What the task asks: Each line of the listing below containing the word "github" should be returned.

-------- Data shown

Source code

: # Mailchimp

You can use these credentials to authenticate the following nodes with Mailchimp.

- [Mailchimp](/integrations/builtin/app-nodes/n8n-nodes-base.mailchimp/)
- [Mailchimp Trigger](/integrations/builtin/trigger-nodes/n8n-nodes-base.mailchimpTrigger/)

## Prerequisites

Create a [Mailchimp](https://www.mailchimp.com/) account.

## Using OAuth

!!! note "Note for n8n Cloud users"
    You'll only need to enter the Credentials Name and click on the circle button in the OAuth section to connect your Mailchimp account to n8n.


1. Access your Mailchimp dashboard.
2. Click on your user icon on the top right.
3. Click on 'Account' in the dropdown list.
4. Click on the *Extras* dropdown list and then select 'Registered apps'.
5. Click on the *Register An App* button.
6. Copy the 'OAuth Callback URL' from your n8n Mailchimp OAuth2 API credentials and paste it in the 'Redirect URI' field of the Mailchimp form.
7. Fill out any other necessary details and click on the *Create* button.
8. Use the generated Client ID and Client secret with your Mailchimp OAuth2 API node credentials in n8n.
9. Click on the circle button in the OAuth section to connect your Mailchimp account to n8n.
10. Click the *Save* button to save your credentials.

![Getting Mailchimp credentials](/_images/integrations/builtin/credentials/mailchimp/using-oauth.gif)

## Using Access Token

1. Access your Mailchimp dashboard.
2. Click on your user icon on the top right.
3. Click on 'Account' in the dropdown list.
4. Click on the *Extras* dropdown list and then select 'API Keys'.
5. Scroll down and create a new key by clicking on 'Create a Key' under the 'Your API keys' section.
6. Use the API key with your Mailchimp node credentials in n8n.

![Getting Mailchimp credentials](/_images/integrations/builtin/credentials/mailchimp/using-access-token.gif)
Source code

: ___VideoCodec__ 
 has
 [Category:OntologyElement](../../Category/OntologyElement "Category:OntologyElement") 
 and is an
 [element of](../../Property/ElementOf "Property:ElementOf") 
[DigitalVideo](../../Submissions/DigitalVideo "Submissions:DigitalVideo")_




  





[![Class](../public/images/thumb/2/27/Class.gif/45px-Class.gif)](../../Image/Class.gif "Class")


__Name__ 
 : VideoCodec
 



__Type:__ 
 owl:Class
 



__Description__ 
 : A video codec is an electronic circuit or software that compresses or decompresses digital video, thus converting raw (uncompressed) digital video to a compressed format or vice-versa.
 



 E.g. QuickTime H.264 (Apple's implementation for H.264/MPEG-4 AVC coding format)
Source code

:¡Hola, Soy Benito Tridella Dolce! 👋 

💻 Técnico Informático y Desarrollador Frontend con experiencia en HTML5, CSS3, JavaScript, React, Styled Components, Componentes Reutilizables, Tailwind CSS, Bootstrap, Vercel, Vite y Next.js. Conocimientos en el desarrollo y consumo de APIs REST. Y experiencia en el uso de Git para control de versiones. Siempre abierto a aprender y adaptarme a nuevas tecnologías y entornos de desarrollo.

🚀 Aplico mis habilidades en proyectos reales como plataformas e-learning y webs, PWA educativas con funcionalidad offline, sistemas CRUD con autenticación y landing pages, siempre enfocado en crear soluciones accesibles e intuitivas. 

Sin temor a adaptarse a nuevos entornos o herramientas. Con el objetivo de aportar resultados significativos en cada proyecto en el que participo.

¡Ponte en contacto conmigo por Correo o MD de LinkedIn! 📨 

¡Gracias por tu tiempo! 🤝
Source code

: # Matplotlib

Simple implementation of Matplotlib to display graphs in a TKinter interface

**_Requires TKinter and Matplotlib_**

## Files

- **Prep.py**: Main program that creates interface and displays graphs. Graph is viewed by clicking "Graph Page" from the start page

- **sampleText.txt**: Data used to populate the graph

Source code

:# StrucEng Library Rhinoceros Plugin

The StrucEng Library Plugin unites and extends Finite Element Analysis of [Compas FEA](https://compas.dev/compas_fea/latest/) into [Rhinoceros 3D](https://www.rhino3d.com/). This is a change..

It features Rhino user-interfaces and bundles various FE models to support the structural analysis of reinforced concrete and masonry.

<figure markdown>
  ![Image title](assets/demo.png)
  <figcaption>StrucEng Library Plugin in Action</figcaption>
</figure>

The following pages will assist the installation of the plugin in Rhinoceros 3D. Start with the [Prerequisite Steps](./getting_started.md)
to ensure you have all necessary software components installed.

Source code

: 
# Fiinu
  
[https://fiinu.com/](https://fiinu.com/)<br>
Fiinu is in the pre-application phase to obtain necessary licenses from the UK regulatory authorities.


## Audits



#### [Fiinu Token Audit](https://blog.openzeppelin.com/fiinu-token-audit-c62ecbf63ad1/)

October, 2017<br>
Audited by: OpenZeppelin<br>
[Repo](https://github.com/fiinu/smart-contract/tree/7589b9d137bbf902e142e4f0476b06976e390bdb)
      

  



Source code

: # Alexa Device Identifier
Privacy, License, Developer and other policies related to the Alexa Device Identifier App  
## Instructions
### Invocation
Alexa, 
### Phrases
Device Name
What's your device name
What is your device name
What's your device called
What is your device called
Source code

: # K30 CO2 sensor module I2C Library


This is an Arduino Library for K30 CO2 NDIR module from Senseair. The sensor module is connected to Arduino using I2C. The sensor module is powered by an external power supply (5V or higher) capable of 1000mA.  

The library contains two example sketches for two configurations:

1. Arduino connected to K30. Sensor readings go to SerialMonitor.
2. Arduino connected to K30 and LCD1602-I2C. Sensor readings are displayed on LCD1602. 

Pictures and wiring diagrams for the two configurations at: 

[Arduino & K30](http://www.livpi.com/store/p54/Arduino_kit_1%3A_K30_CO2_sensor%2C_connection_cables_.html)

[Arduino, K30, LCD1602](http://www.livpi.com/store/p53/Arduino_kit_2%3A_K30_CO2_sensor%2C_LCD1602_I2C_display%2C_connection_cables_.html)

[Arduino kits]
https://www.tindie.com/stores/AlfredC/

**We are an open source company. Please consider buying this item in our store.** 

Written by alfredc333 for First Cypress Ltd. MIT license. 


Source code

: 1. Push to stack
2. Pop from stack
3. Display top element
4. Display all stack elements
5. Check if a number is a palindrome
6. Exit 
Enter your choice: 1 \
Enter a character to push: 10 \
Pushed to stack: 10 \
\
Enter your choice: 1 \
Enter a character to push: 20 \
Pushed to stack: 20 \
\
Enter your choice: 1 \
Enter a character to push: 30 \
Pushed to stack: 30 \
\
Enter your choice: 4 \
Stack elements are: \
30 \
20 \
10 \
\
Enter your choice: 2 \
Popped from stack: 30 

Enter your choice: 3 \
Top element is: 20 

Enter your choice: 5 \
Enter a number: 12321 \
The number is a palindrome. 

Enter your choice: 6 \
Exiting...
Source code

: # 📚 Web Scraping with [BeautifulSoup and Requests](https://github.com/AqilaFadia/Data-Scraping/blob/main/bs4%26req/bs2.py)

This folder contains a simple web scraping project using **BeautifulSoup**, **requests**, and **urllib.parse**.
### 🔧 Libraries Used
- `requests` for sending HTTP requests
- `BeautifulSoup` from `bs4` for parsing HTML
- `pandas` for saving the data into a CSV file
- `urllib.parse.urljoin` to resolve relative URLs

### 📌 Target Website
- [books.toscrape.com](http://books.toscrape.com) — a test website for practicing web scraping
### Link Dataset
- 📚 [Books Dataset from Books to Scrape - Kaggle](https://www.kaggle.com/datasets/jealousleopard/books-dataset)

----------------

Solution for this problem:
[Repo](https://github.com/fiinu/smart-contract/tree/7589b9d137bbf902e142e4f0476b06976e390bdb)
: # 📚 Web Scraping with [BeautifulSoup and Requests](https://github.com/AqilaFadia/Data-Scraping/blob/main/bs4%26req/bs2.py)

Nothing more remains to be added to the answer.